# Implicit differentiation

• Dec 16th 2009, 04:35 PM
Da Freak
Implicit differentiation
could you tell me how to attack this one

http://img96.imageshack.us/img96/8578/dyoverdx.jpg
• Dec 16th 2009, 04:43 PM
skeeter
Quote:

Originally Posted by Da Freak
thanks a lot man.

could you tell me how to attack this one too
http://img96.imageshack.us/img96/8578/dyoverdx.jpg

implicit differentiation
• Dec 16th 2009, 04:46 PM
Da Freak
Quote:

Originally Posted by skeeter
implicit differentiation

how do you do that, i had a huge amount of trouble with that previously and got destroyed big time on that part of a test earlier in the year.
• Dec 16th 2009, 04:57 PM
skeeter
Quote:

Originally Posted by Da Freak
how do you do that, i had a huge amount of trouble with that previously and got destroyed big time on that part of a test earlier in the year.

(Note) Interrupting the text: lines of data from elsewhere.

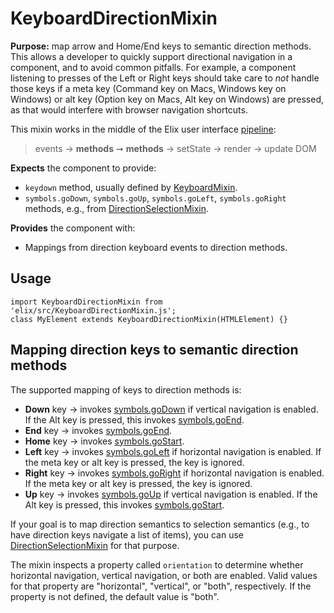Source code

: # KeyboardDirectionMixin

**Purpose:** map arrow and Home/End keys to semantic direction methods. This allows a developer to quickly support directional navigation in a component, and to avoid common pitfalls. For example, a component listening to presses of the Left or Right keys should take care to _not_ handle those keys if a meta key (Command key on Macs, Windows key on Windows) or alt key (Option key on Macs, Alt key on Windows) are pressed, as that would interfere with browser navigation shortcuts.


This mixin works in the middle of the Elix user interface [pipeline](pipeline):

> events → **methods** ➞ **methods** → setState → render → update DOM

**Expects** the component to provide:
* `keydown` method, usually defined by [KeyboardMixin](KeyboardMixin).
* `symbols.goDown`, `symbols.goUp`, `symbols.goLeft`, `symbols.goRight` methods, e.g., from [DirectionSelectionMixin](DirectionSelectionMixin).

**Provides** the component with:
* Mappings from direction keyboard events to direction methods.


## Usage

    import KeyboardDirectionMixin from 'elix/src/KeyboardDirectionMixin.js';
    class MyElement extends KeyboardDirectionMixin(HTMLElement) {}


## Mapping direction keys to semantic direction methods

The supported mapping of keys to direction methods is:

* **Down** key → invokes [symbols.goDown](symbols#goDown) if vertical navigation
  is enabled. If the Alt key is pressed, this invokes
  [symbols.goEnd](symbols#goEnd).
* **End** key → invokes [symbols.goEnd](symbols#goEnd).
* **Home** key → invokes [symbols.goStart](symbols#goStart).
* **Left** key → invokes [symbols.goLeft](symbols#goLeft) if horizontal
  navigation is enabled. If the meta key or alt key is pressed, the key is
  ignored.
* **Right** key → invokes [symbols.goRight](symbols#goRight) if horizontal
  navigation is enabled. If the meta key or alt key is pressed, the key is
  ignored.
* **Up** key → invokes [symbols.goUp](symbols#goUp) if vertical navigation is
  enabled. If the Alt key is pressed, this invokes
  [symbols.goStart](symbols#goStart).

If your goal is to map direction semantics to selection semantics (e.g., to have direction keys navigate a list of items), you can use [DirectionSelectionMixin](DirectionSelectionMixin) for that purpose.

The mixin inspects a property called `orientation` to determine whether horizontal navigation, vertical navigation, or both are enabled. Valid values for that property are "horizontal", "vertical", or "both", respectively. If the property is not defined, the default value is "both".
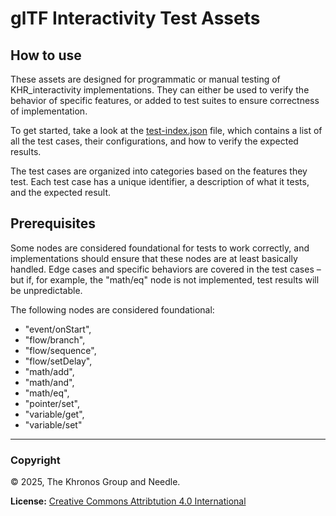 # glTF Interactivity Test Assets

## How to use

These assets are designed for programmatic or manual testing of KHR_interactivity implementations. They can either be used to verify the behavior of specific features, or added to test suites to ensure correctness of implementation.

To get started, take a look at the [test-index.json](./test-index.json) file, which contains a list of all the test cases, their configurations, and how to verify the expected results.

The test cases are organized into categories based on the features they test. Each test case has a unique identifier, a description of what it tests, and the expected result.

## Prerequisites

Some nodes are considered foundational for tests to work correctly, and implementations should ensure that these nodes are at least basically handled. Edge cases and specific behaviors are covered in the test cases – but if, for example, the "math/eq" node is not implemented, test results will be unpredictable.

The following nodes are considered foundational:

- "event/onStart",
- "flow/branch",
- "flow/sequence",
- "flow/setDelay",
- "math/add",
- "math/and",
- "math/eq",
- "pointer/set",
- "variable/get",
- "variable/set"

---

### Copyright

&copy; 2025, The Khronos Group and Needle.

**License:** [Creative Commons Attribtution 4.0 International](https://creativecommons.org/licenses/by/4.0/legalcode)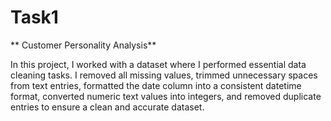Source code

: # Task1

** Customer Personality Analysis** 

In this project, I worked with a dataset where I performed essential data cleaning tasks. I removed all missing values, trimmed unnecessary spaces from text entries, formatted the date column into a consistent datetime format, converted numeric text values into integers, and removed duplicate entries to ensure a clean and accurate dataset.
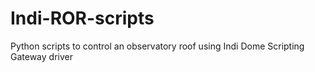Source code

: # Indi-ROR-scripts
Python scripts to control an observatory roof using Indi Dome Scripting Gateway driver
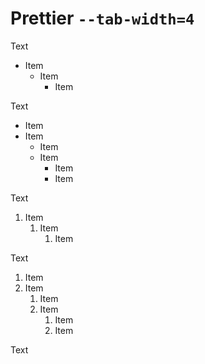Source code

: # Prettier `--tab-width=4`

Text

-   Item
    -   Item
        -   Item

Text

-   Item
-   Item
    -   Item
    -   Item
        -   Item
        -   Item

Text

1. Item
    1. Item
        1. Item

Text

1. Item
2. Item
    1. Item
    2. Item
        1. Item
        2. Item

Text

<!-- markdownlint-configure-file
{
  "list-marker-space": {
    "ul_multi": 3,
    "ul_single": 3
  },
  "ul-indent": {
    "indent": 4
  }
}
-->
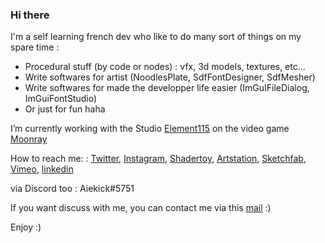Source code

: ### Hi there

I'm a self learning french dev who like to do many sort of things on my spare time :
* Procedural stuff (by code or nodes) : vfx, 3d models, textures, etc...
* Write softwares for artist (NoodlesPlate, SdfFontDesigner, SdfMesher)
* Write softwares for made the developper life easier  (ImGuIFileDialog, ImGuiFontStudio)
* Or just for fun haha

I’m currently working with the Studio [Element115](https://element115.design/) on the video game [Moonray](https://www.moonray.game/)

How to reach me: : [Twitter](https://twitter.com/aiekick), [Instagram](https://www.instagram.com/aiekick), [Shadertoy](https://www.shadertoy.com/user/aiekick), [Artstation](https://www.artstation.com/aiekick), [Sketchfab](https://sketchfab.com/Aiekick/models), [Vimeo](https://vimeo.com/aielevel), [linkedin](https://www.linkedin.com/in/aiekick/)

via Discord too : Aiekick#5751

If you want discuss with me, you can contact me via this [mail](mailto:aiekick@funparadigm.com) :)

Enjoy :)
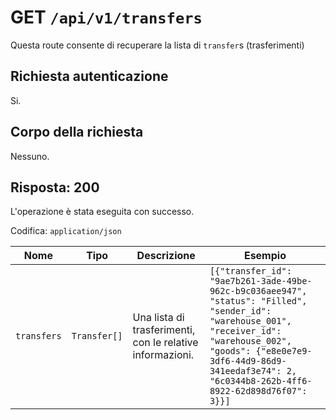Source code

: # GET `/api/v1/transfers`

Questa route consente di recuperare la lista di `transfer`s (trasferimenti)

## Richiesta autenticazione

Si.

## Corpo della richiesta

Nessuno.

## Risposta: 200

L'operazione è stata eseguita con successo.

Codifica: `application/json`

<!--raw-typst
#figure(
   table(
        columns: (1fr, 1fr, 3fr, 2fr),
        inset: 8pt,
        align: horizon,
        table.header(
            [#text(fill:white)[Nome]],
            [#text(fill:white)[Tipo]],
            [#text(fill:white)[Descrizione]],
            [#text(fill:white)[Esempio]],
        ),
        [`transfers`], [`Transfer[]`], [Una lista di trasferimenti, con le relative informazioni.], [`[{"transfer_id": "9ae7b261-3ade-49be-962c-b9c036aee947", "status": "Filled", "sender_id": "warehouse_001", "receiver_id": "warehouse_002", "goods": {"e8e0e7e9-3df6-44d9-86d9-341eedaf3e74": 2, "6c0344b8-262b-4ff6-8922-62d898d76f07": 3}}]`],
   ),
   caption: [Risposta di GET `/api/v1/transfers`],
)
-->

<!--typst-begin-exclude-->
| Nome | Tipo | Descrizione | Esempio |
| ----------- | ------------ | --------------------------------------------------------- | ---------------------------------------------------------------------------------------------------------------------------------------------------------------------------------------------------------------------------------------------- |
| `transfers` | `Transfer[]` | Una lista di trasferimenti, con le relative informazioni. | `[{"transfer_id": "9ae7b261-3ade-49be-962c-b9c036aee947", "status": "Filled", "sender_id": "warehouse_001", "receiver_id": "warehouse_002", "goods": {"e8e0e7e9-3df6-44d9-86d9-341eedaf3e74": 2, "6c0344b8-262b-4ff6-8922-62d898d76f07": 3}}]` |
<!--typst-end-exclude-->
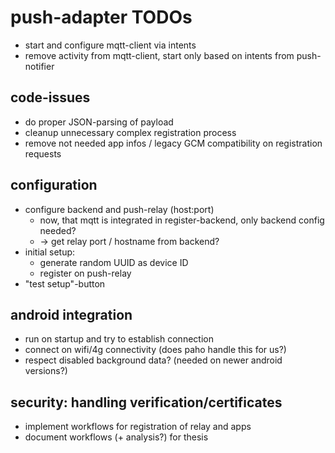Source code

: # push-adapter TODOs

- start and configure mqtt-client via intents
- remove activity from mqtt-client, start only based on intents from push-notifier

## code-issues
- do proper JSON-parsing of payload
- cleanup unnecessary complex registration process
- remove not needed app infos / legacy GCM compatibility on registration requests

## configuration
- configure backend and push-relay (host:port)
  - now, that mqtt is integrated in register-backend, only backend config needed?
  - -> get relay port / hostname from backend?
- initial setup:
  - generate random UUID as device ID
  - register on push-relay
- "test setup"-button

## android integration
- run on startup and try to establish connection
- connect on wifi/4g connectivity (does paho handle this for us?)
- respect disabled background data? (needed on newer android versions?)

## security: handling verification/certificates
- implement workflows for registration of relay and apps
- document workflows (+ analysis?) for thesis

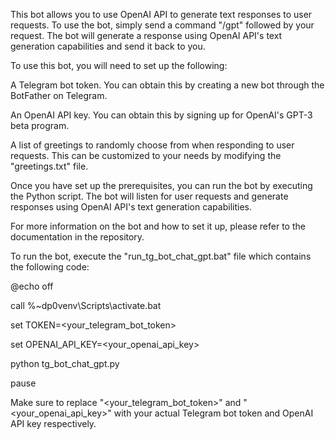 This bot allows you to use OpenAI API to generate text responses to user requests. To use the bot, simply send a command "/gpt" followed by your request. The bot will generate a response using OpenAI API's text generation capabilities and send it back to you.

To use this bot, you will need to set up the following:

A Telegram bot token. You can obtain this by creating a new bot through the BotFather on Telegram.

An OpenAI API key. You can obtain this by signing up for OpenAI's GPT-3 beta program.

A list of greetings to randomly choose from when responding to user requests. This can be customized to your needs by modifying the "greetings.txt" file.

Once you have set up the prerequisites, you can run the bot by executing the Python script. The bot will listen for user requests and generate responses using OpenAI API's text generation capabilities.

For more information on the bot and how to set it up, please refer to the documentation in the repository.

To run the bot, execute the "run_tg_bot_chat_gpt.bat" file which contains the following code:

@echo off

call %~dp0venv\Scripts\activate.bat

set TOKEN=<your_telegram_bot_token>

set OPENAI_API_KEY=<your_openai_api_key>

python tg_bot_chat_gpt.py

pause

Make sure to replace "<your_telegram_bot_token>" and "<your_openai_api_key>" with your actual Telegram bot token and OpenAI API key respectively.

$\displaystyle \frac{d}{dx} (x^2y^2+2y=x^3)$

$\displaystyle x^2 \cdot 2y \cdot \frac{dy}{dx} + y^2 \cdot 2x + 2 \cdot \frac{dy}{dx} = 3x^2$

$\displaystyle 2x^2y \cdot \frac{dy}{dx} + 2 \cdot \frac{dy}{dx} = 3x^2 - 2xy^2$

$\displaystyle \frac{dy}{dx}(2x^2y + 2) = 3x^2 - 2xy^2$

$\displaystyle \frac{dy}{dx} = \frac{3x^2 - 2xy^2}{2x^2y + 2}$
• Dec 16th 2009, 05:50 PM
Da Freak
Quote:

Originally Posted by skeeter
$\displaystyle \frac{d}{dx} (x^2y^2+2y=x^3)$

$\displaystyle x^2 \cdot 2y \cdot \frac{dy}{dx} + y^2 \cdot 2x + 2 \cdot \frac{dy}{dx} = 3x^2$

$\displaystyle 2x^2y \cdot \frac{dy}{dx} + 2 \cdot \frac{dy}{dx} = 3x^2 - 2xy^2$

$\displaystyle \frac{dy}{dx}(2x^2y + 2) = 3x^2 - 2xy^2$

$\displaystyle \frac{dy}{dx} = \frac{3x^2 - 2xy^2}{2x^2y + 2}$

thanks a lot man, i really appreciate the help.